¿Qué significa realmente pensar? ¿Es suficiente producir oraciones coherentes para decir que una máquina “piensa”? La teoría del lenguaje de Wilhelm von Humboldt (1767–1835), filósofo y lingüista alemán, ofrece claves profundas para abordar estas preguntas en una era donde la inteligencia artificial generativa (IAG) parece escribir como si fuera humana.
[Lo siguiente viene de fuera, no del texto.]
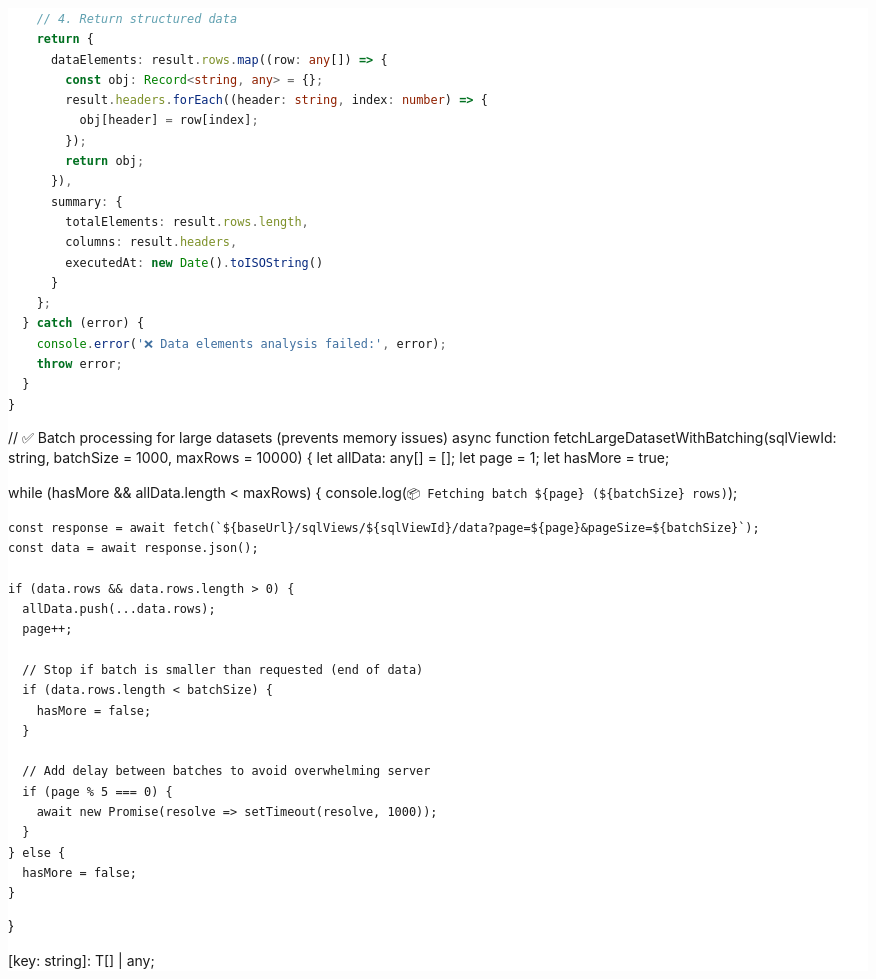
 ```typescript
    // 4. Return structured data
    return {
      dataElements: result.rows.map((row: any[]) => {
        const obj: Record<string, any> = {};
        result.headers.forEach((header: string, index: number) => {
          obj[header] = row[index];
        });
        return obj;
      }),
      summary: {
        totalElements: result.rows.length,
        columns: result.headers,
        executedAt: new Date().toISOString()
      }
    };
  } catch (error) {
    console.error('❌ Data elements analysis failed:', error);
    throw error;
  }
}
```

// ✅ Batch processing for large datasets (prevents memory issues)
async function fetchLargeDatasetWithBatching(sqlViewId: string, batchSize = 1000, maxRows = 10000) {
  let allData: any[] = [];
  let page = 1;
  let hasMore = true;
  
  while (hasMore && allData.length < maxRows) {
    console.log(`📦 Fetching batch ${page} (${batchSize} rows)`);
    
    const response = await fetch(`${baseUrl}/sqlViews/${sqlViewId}/data?page=${page}&pageSize=${batchSize}`);
    const data = await response.json();
    
    if (data.rows && data.rows.length > 0) {
      allData.push(...data.rows);
      page++;
      
      // Stop if batch is smaller than requested (end of data)
      if (data.rows.length < batchSize) {
        hasMore = false;
      }
      
      // Add delay between batches to avoid overwhelming server
      if (page % 5 === 0) {
        await new Promise(resolve => setTimeout(resolve, 1000));
      }
    } else {
      hasMore = false;
    }
  }
  

  [key: string]: T[] | any; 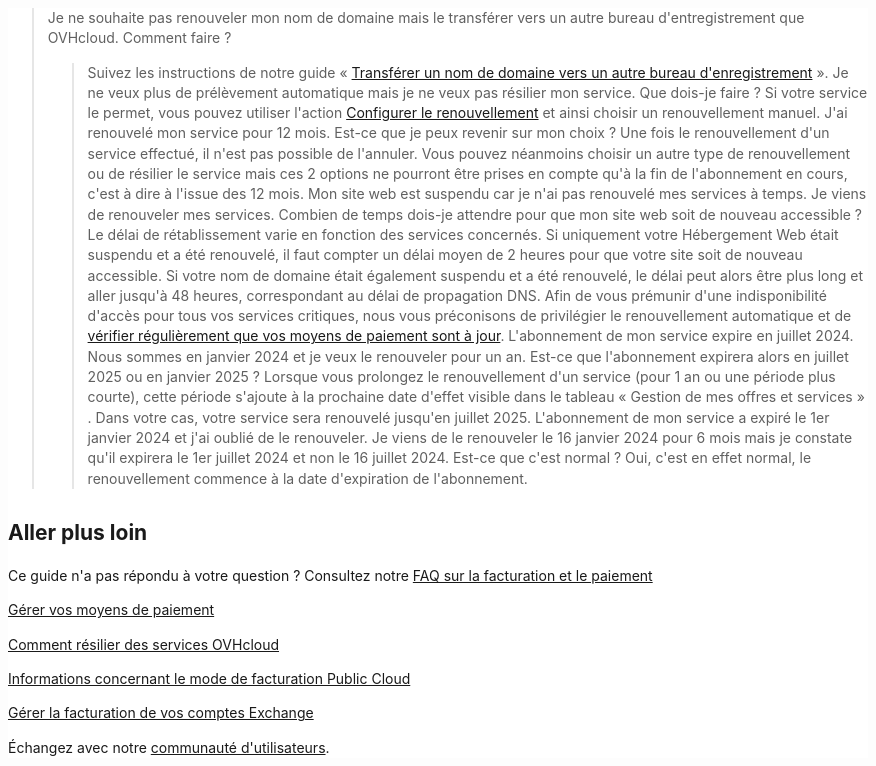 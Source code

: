 > Je ne souhaite pas renouveler mon nom de domaine mais le transférer vers un autre bureau d'entregistrement que OVHcloud. Comment faire ?
>> Suivez les instructions de notre guide « [Transférer un nom de domaine vers un autre bureau d'enregistrement](/pages/web_cloud/domains/transfer_outgoing_domain) ».
> Je ne veux plus de prélèvement automatique mais je ne veux pas résilier mon service. Que dois-je faire ?
>> Si votre service le permet, vous pouvez utiliser l'action [Configurer le renouvellement](#actions) et ainsi choisir un renouvellement manuel.
> J'ai renouvelé mon service pour 12 mois. Est-ce que je peux revenir sur mon choix ?
>> Une fois le renouvellement d'un service effectué, il n'est pas possible de l'annuler. Vous pouvez néanmoins choisir un autre type de renouvellement ou de résilier le service mais ces 2 options ne pourront être prises en compte qu'à la fin de l'abonnement en cours, c'est à dire à l'issue des 12 mois.
> Mon site web est suspendu car je n'ai pas renouvelé mes services à temps. Je viens de renouveler mes services. Combien de temps dois-je attendre pour que mon site web soit de nouveau accessible ?
>> Le délai de rétablissement varie en fonction des services concernés.
>> Si uniquement votre Hébergement Web était suspendu et a été renouvelé, il faut compter un délai moyen de 2 heures pour que votre site soit de nouveau accessible.
>> Si votre nom de domaine était également suspendu et a été renouvelé, le délai peut alors être plus long et aller jusqu'à 48 heures, correspondant au délai de propagation DNS.
>> Afin de vous prémunir d'une indisponibilité d'accès pour tous vos services critiques, nous vous préconisons de privilégier le renouvellement automatique et de [vérifier régulièrement que vos moyens de paiement sont à jour](/pages/account_and_service_management/managing_billing_payments_and_services/manage-payment-methods).
> L'abonnement de mon service expire en juillet 2024. Nous sommes en janvier 2024 et je veux le renouveler pour un an. Est-ce que l'abonnement expirera alors en juillet 2025 ou en janvier 2025 ?
>> Lorsque vous prolongez le renouvellement d'un service (pour 1 an ou une période plus courte), cette période s'ajoute à la prochaine date d'effet visible dans le tableau « Gestion de mes offres et services » . Dans votre cas, votre service sera renouvelé jusqu'en juillet 2025.
> L'abonnement de mon service a expiré le 1er janvier 2024 et j'ai oublié de le renouveler. Je viens de le renouveler le 16 janvier 2024 pour 6 mois mais je constate qu'il expirera le 1er juillet 2024 et non le 16 juillet 2024. Est-ce que c'est normal ?
>> Oui, c'est en effet normal, le renouvellement commence à la date d'expiration de l'abonnement.

## Aller plus loin

Ce guide n'a pas répondu à votre question ? Consultez notre [FAQ sur la facturation et le paiement](/pages/account_and_service_management/managing_billing_payments_and_services/faq-billing)

[Gérer vos moyens de paiement](/pages/account_and_service_management/managing_billing_payments_and_services/manage-payment-methods)

[Comment résilier des services OVHcloud](/pages/account_and_service_management/managing_billing_payments_and_services/how_to_cancel_services)

[Informations concernant le mode de facturation Public Cloud](/pages/public_cloud/compute/analyze_billing)

[Gérer la facturation de vos comptes Exchange](/pages/web_cloud/email_and_collaborative_solutions/microsoft_exchange/manage_billing_exchange)

Échangez avec notre [communauté d'utilisateurs](/links/community). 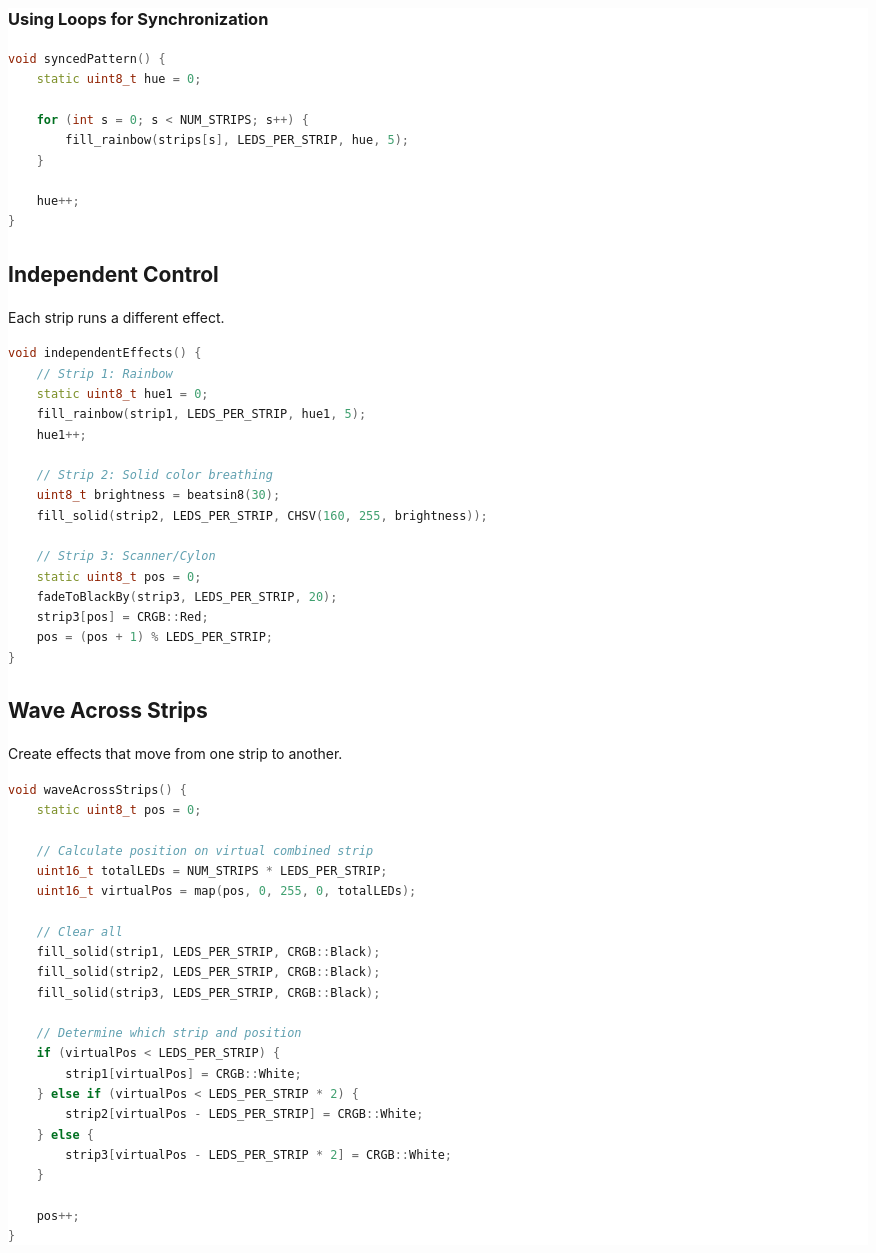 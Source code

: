 ### Using Loops for Synchronization

```cpp
void syncedPattern() {
    static uint8_t hue = 0;

    for (int s = 0; s < NUM_STRIPS; s++) {
        fill_rainbow(strips[s], LEDS_PER_STRIP, hue, 5);
    }

    hue++;
}
```

## Independent Control

Each strip runs a different effect.

```cpp
void independentEffects() {
    // Strip 1: Rainbow
    static uint8_t hue1 = 0;
    fill_rainbow(strip1, LEDS_PER_STRIP, hue1, 5);
    hue1++;

    // Strip 2: Solid color breathing
    uint8_t brightness = beatsin8(30);
    fill_solid(strip2, LEDS_PER_STRIP, CHSV(160, 255, brightness));

    // Strip 3: Scanner/Cylon
    static uint8_t pos = 0;
    fadeToBlackBy(strip3, LEDS_PER_STRIP, 20);
    strip3[pos] = CRGB::Red;
    pos = (pos + 1) % LEDS_PER_STRIP;
}
```

## Wave Across Strips

Create effects that move from one strip to another.

```cpp
void waveAcrossStrips() {
    static uint8_t pos = 0;

    // Calculate position on virtual combined strip
    uint16_t totalLEDs = NUM_STRIPS * LEDS_PER_STRIP;
    uint16_t virtualPos = map(pos, 0, 255, 0, totalLEDs);

    // Clear all
    fill_solid(strip1, LEDS_PER_STRIP, CRGB::Black);
    fill_solid(strip2, LEDS_PER_STRIP, CRGB::Black);
    fill_solid(strip3, LEDS_PER_STRIP, CRGB::Black);

    // Determine which strip and position
    if (virtualPos < LEDS_PER_STRIP) {
        strip1[virtualPos] = CRGB::White;
    } else if (virtualPos < LEDS_PER_STRIP * 2) {
        strip2[virtualPos - LEDS_PER_STRIP] = CRGB::White;
    } else {
        strip3[virtualPos - LEDS_PER_STRIP * 2] = CRGB::White;
    }

    pos++;
}
```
Humboldt no concebía el lenguaje como un mero instrumento para comunicar ideas ya formadas, sino como una fuerza creadora que da forma al pensamiento. Por eso afirma que “el lenguaje no es un mero medio de comunicación, sino la expresión formadora del pensamiento mismo” (Humboldt, 1990, p. 61). Esta afirmación sugiere que no pensamos y luego hablamos, sino que pensamos mientras hablamos o escribimos. En el caso de un estudiante redactando su tesis, por ejemplo, no solo transmite ideas: las construye activamente mediante el acto lingüístico. En esto radica una diferencia clave con la IAG: aunque esta puede producir textos gramaticalmente correctos y lógicamente estructurados, no participa del proceso reflexivo. No experimenta el pensamiento, solo lo simula mediante correlaciones estadísticas y combinaciones de reglas finitas.

Ahora bien, ¿acaso el lenguaje no es también una manifestación cultural profunda? Humboldt lo deja claro al decir que “en el lenguaje reside el alma de un pueblo”, y que “el lenguaje es el espíritu creador de los hablantes hecho forma” (p. 82). En estas palabras se condensa la idea de que cada lengua encarna una forma única de estar en el mundo. Por ejemplo, cuando en una clase de literatura se analizan los textos de Pedro Henríquez Ureña o Juan Bosch, no solo se examina el contenido conceptual, sino también la sensibilidad histórica y cultural que subyace en su forma de expresarse. En contraste, la IAG, entrenada con enormes volúmenes de texto provenientes de distintas lenguas y culturas, tiende a generar discursos neutros, desprovistos del espesor simbólico que caracteriza al hablante humano. Aunque es cierto que estas tecnologías evolucionan rápidamente, su producción tiende a ser ahistórica, culturalmente homogénea y, en cierto sentido, carente de alma.
Otra idea central de Humboldt, con profundas implicaciones epistemológicas, es que “cada lengua encierra un punto de vista particular desde el cual se observa el universo” (p. 98). Esta visión relativista del lenguaje resulta fundamental para la educación pluricultural. Un hablante de quechua, guaraní o papiamento no solo utiliza palabras diferentes, sino que accede a un modo de ver el mundo distinto. La lengua no es simplemente un espejo de la realidad, como lo entendían los positivistas, sino un filtro creador de sentido. La IAG, en cambio, funciona sobre la base de patrones dominantes, modelados a partir de lo estadísticamente más probable. Y cuando se enfrenta a la ambigüedad o a preguntas que no puede resolver con datos, sencillamente alucina: inventa respuestas plausibles, pero muchas veces erróneas.
Entonces, ¿puede una máquina realmente pensar como lo hace un ser humano? Desde la mirada humboldtiana, la respuesta es clara: no; porque el pensamiento humano está entrelazado con el cuerpo, la historia y la comunidad. La IAG opera por correlación, mientras que el ser humano crea sentido desde la vivencia. Eso no significa que debamos rechazar estas herramientas, sino más bien aprender a usarlas con juicio crítico. En definitiva, como lo expresa Humboldt, el lenguaje humano es “energía en movimiento”, no solo código ni estadística. Pensar con Humboldt hoy es, más que un ejercicio académico, un acto de resistencia frente a la ilusión de que los algoritmos pueden sustituir lo profundamente humano.
Para profundizar:
Humboldt, W. von (1990). Sobre la diversidad de la estructura del lenguaje humano y su influencia en el desarrollo espiritual de la humanidad (Ed. y trad. de Juan José Sánchez). Madrid: Ediciones Siruela.